EXERCISE OBJECTIVE:
Leaving the pictures aside, repeat the entries exactly.

= = = = = = =

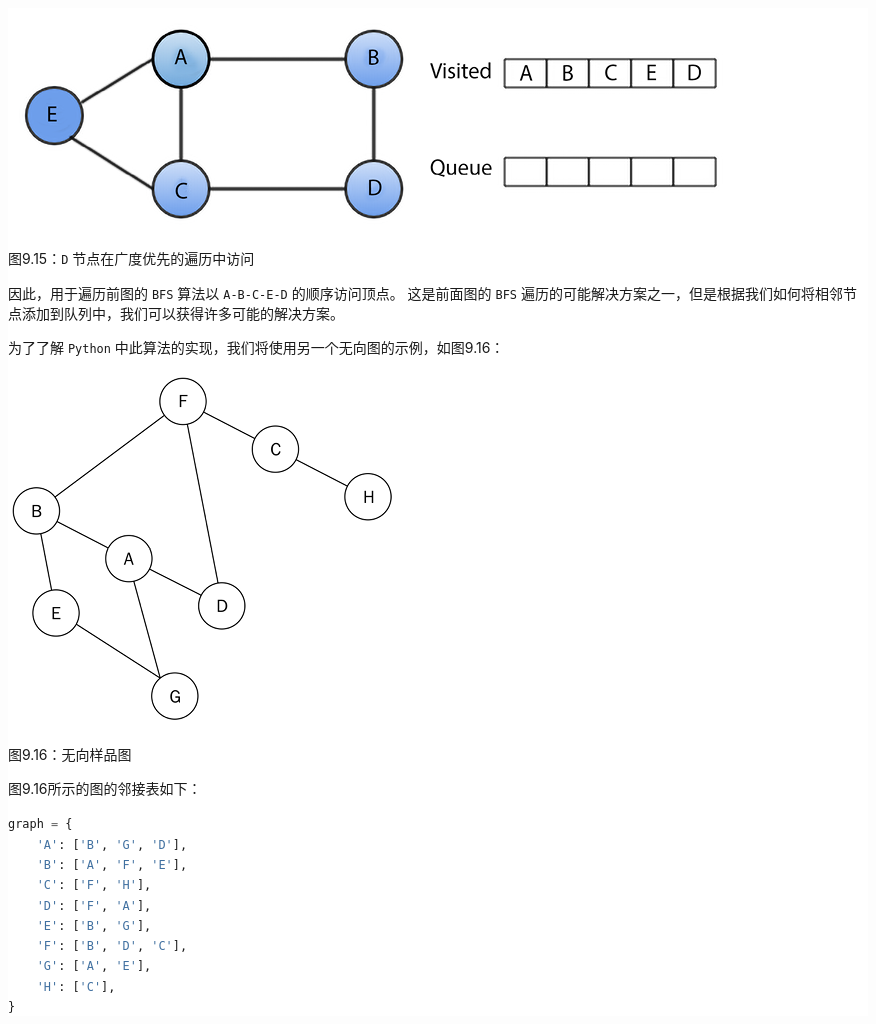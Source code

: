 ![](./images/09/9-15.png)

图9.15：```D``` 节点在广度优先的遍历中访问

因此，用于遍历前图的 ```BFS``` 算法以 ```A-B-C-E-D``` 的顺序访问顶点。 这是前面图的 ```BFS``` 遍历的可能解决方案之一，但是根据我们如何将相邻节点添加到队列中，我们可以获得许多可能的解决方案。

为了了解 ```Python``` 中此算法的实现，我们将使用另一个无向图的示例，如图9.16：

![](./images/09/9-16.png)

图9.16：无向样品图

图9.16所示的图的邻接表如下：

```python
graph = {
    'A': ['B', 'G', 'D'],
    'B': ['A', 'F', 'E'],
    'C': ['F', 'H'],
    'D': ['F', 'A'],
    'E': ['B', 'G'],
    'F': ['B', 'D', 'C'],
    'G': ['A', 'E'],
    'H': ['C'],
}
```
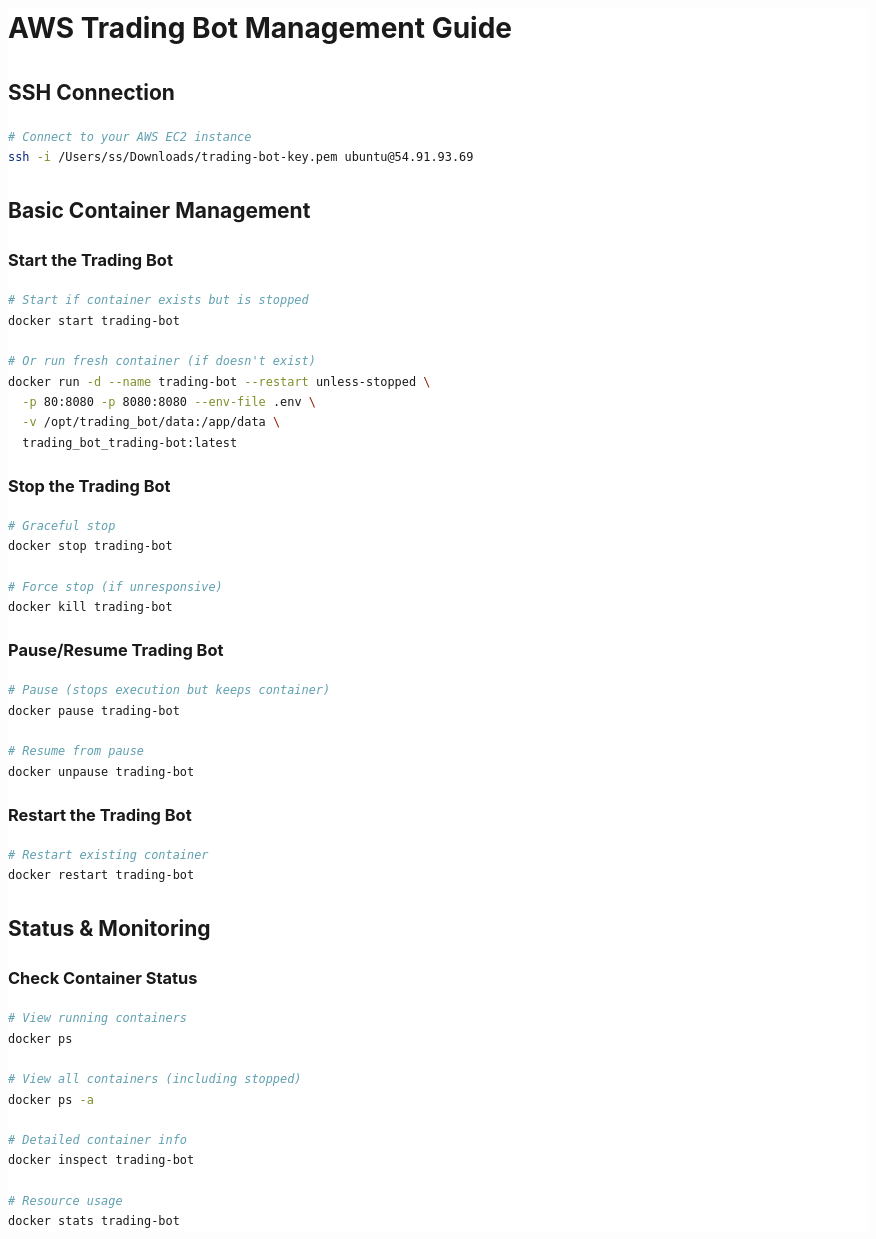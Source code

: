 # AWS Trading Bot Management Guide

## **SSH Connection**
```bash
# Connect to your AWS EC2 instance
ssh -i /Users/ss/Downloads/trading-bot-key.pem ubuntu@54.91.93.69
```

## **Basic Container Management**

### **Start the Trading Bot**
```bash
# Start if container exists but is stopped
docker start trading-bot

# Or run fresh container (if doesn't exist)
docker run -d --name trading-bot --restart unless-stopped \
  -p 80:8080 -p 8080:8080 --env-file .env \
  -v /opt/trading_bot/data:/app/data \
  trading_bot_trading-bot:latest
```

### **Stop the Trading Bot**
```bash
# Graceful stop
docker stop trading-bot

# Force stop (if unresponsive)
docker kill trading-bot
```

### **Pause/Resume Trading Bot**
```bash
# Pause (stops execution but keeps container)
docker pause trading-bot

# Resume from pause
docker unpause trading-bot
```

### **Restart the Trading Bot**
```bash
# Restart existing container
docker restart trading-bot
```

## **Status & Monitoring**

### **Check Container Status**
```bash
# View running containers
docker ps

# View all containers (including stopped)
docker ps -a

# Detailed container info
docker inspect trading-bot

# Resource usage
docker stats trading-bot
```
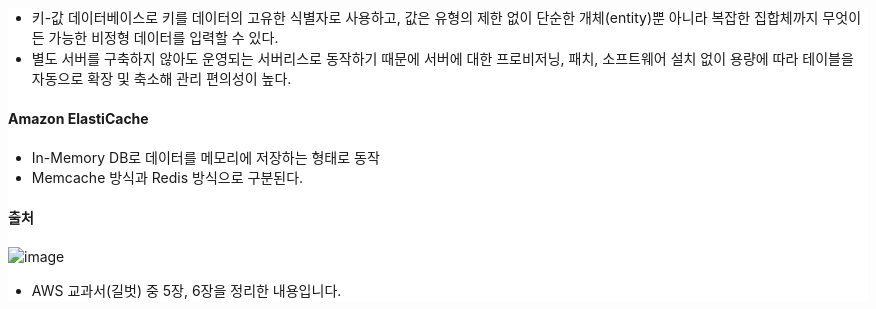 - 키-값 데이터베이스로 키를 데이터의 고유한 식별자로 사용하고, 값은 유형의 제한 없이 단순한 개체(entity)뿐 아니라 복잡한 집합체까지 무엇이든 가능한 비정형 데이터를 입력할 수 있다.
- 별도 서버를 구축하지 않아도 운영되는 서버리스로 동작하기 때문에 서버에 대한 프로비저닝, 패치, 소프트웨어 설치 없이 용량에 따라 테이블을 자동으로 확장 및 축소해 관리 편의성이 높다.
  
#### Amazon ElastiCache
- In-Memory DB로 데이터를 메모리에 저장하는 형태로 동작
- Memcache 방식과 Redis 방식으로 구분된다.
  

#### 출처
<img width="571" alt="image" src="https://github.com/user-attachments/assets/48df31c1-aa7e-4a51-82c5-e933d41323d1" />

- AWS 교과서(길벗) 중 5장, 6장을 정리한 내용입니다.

= = = = = = =

ANSWER SECTION:
Source code

: ![](./images/09/9-15.png)

图9.15：```D``` 节点在广度优先的遍历中访问

因此，用于遍历前图的 ```BFS``` 算法以 ```A-B-C-E-D``` 的顺序访问顶点。 这是前面图的 ```BFS``` 遍历的可能解决方案之一，但是根据我们如何将相邻节点添加到队列中，我们可以获得许多可能的解决方案。

为了了解 ```Python``` 中此算法的实现，我们将使用另一个无向图的示例，如图9.16：

![](./images/09/9-16.png)

图9.16：无向样品图

图9.16所示的图的邻接表如下：

```python
graph = {
    'A': ['B', 'G', 'D'],
    'B': ['A', 'F', 'E'],
    'C': ['F', 'H'],
    'D': ['F', 'A'],
    'E': ['B', 'G'],
    'F': ['B', 'D', 'C'],
    'G': ['A', 'E'],
    'H': ['C'],
}
```
Source code

: # AWS Trading Bot Management Guide

## **SSH Connection**
```bash
# Connect to your AWS EC2 instance
ssh -i /Users/ss/Downloads/trading-bot-key.pem ubuntu@54.91.93.69
```

## **Basic Container Management**

### **Start the Trading Bot**
```bash
# Start if container exists but is stopped
docker start trading-bot

# Or run fresh container (if doesn't exist)
docker run -d --name trading-bot --restart unless-stopped \
  -p 80:8080 -p 8080:8080 --env-file .env \
  -v /opt/trading_bot/data:/app/data \
  trading_bot_trading-bot:latest
```

### **Stop the Trading Bot**
```bash
# Graceful stop
docker stop trading-bot

# Force stop (if unresponsive)
docker kill trading-bot
```

### **Pause/Resume Trading Bot**
```bash
# Pause (stops execution but keeps container)
docker pause trading-bot

# Resume from pause
docker unpause trading-bot
```

### **Restart the Trading Bot**
```bash
# Restart existing container
docker restart trading-bot
```

## **Status & Monitoring**

### **Check Container Status**
```bash
# View running containers
docker ps

# View all containers (including stopped)
docker ps -a

# Detailed container info
docker inspect trading-bot

# Resource usage
docker stats trading-bot
```
 - 키-값 데이터베이스로 키를 데이터의 고유한 식별자로 사용하고, 값은 유형의 제한 없이 단순한 개체(entity)뿐 아니라 복잡한 집합체까지 무엇이든 가능한 비정형 데이터를 입력할 수 있다.
- 별도 서버를 구축하지 않아도 운영되는 서버리스로 동작하기 때문에 서버에 대한 프로비저닝, 패치, 소프트웨어 설치 없이 용량에 따라 테이블을 자동으로 확장 및 축소해 관리 편의성이 높다.
  
#### Amazon ElastiCache
- In-Memory DB로 데이터를 메모리에 저장하는 형태로 동작
- Memcache 방식과 Redis 방식으로 구분된다.
  

#### 출처
<img width="571" alt="image" src="https://github.com/user-attachments/assets/48df31c1-aa7e-4a51-82c5-e933d41323d1" />

- AWS 교과서(길벗) 중 5장, 6장을 정리한 내용입니다.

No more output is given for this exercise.